Computation by infinite descent made explicit
Sebastian Enqvist
TL;DR
This work introduces a non-wellfounded sequent calculus for intuitionistic logic enriched with inductive and coinductive definitions, using ordinal-annotated fixpoints to capture descent. It provides a computability semantics showing that every valid proof is computable, which yields a normalization result for finitary formulas and guarantees that proofs of certain Sequent forms encode total functions on natural numbers. A Curry–Howard-style interpretation is developed via a term notation and reduction rules, and a categorical model is constructed in which least and greatest fixpoints correspond to initial algebras and final coalgebras, respectively. The paper also discusses the relationship to bouncing-thread validity and outlines future work on full cut-elimination and representation of bouncing-thread proofs within this framework.
Abstract
We introduce a non-wellfounded proof system for intuitionistic logic extended with inductive and co-inductive definitions, based on a syntax in which fixpoint formulas are annotated with explicit variables for ordinals.
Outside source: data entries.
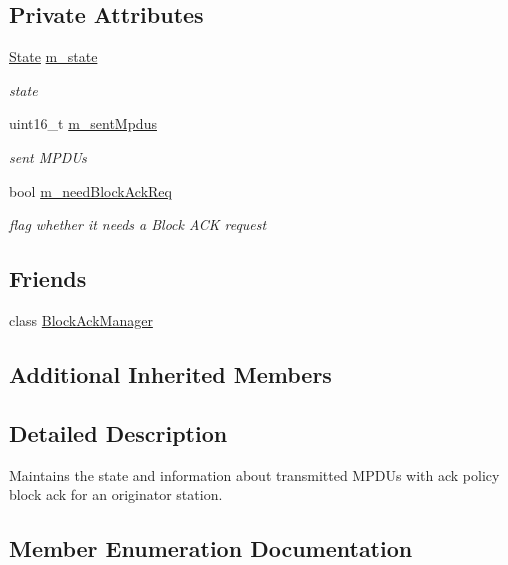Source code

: \subsection*{Private Attributes}
\begin{DoxyCompactItemize}
\item 
\hyperlink{classns3_1_1OriginatorBlockAckAgreement_ab33ae8af8c458aca7437a472778e4761}{State} \hyperlink{classns3_1_1OriginatorBlockAckAgreement_a2c4645c666cfb21f41937cc79709cbf7}{m\+\_\+state}
\begin{DoxyCompactList}\small\item\em state \end{DoxyCompactList}\item 
uint16\+\_\+t \hyperlink{classns3_1_1OriginatorBlockAckAgreement_ac5ae97a1fe350e4a2861cfc1abe4a8c4}{m\+\_\+sent\+Mpdus}
\begin{DoxyCompactList}\small\item\em sent M\+P\+D\+Us \end{DoxyCompactList}\item 
bool \hyperlink{classns3_1_1OriginatorBlockAckAgreement_aac61d6298bba8ca1ff54ff6620e609ae}{m\+\_\+need\+Block\+Ack\+Req}
\begin{DoxyCompactList}\small\item\em flag whether it needs a Block A\+CK request \end{DoxyCompactList}\end{DoxyCompactItemize}
\subsection*{Friends}
\begin{DoxyCompactItemize}
\item 
class \hyperlink{classns3_1_1OriginatorBlockAckAgreement_adb2a953c3371d2823f5d71b1e457070b}{Block\+Ack\+Manager}
\end{DoxyCompactItemize}
\subsection*{Additional Inherited Members}


\subsection{Detailed Description}
Maintains the state and information about transmitted M\+P\+D\+Us with ack policy block ack for an originator station. 

\subsection{Member Enumeration Documentation}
We explore the computational content of this system, in particular we introduce a notion of computability and show that every valid proof is computable. As a consequence, we obtain a normalization result for proofs of what we call finitary formulas. A special case of this result is that every proof of a sequent of the appropriate form represents a unique function on natural numbers. Finally, we derive a categorical model from the proof system and show that least and greatest fixpoint formulas correspond to initial algebras and final coalgebras respectively.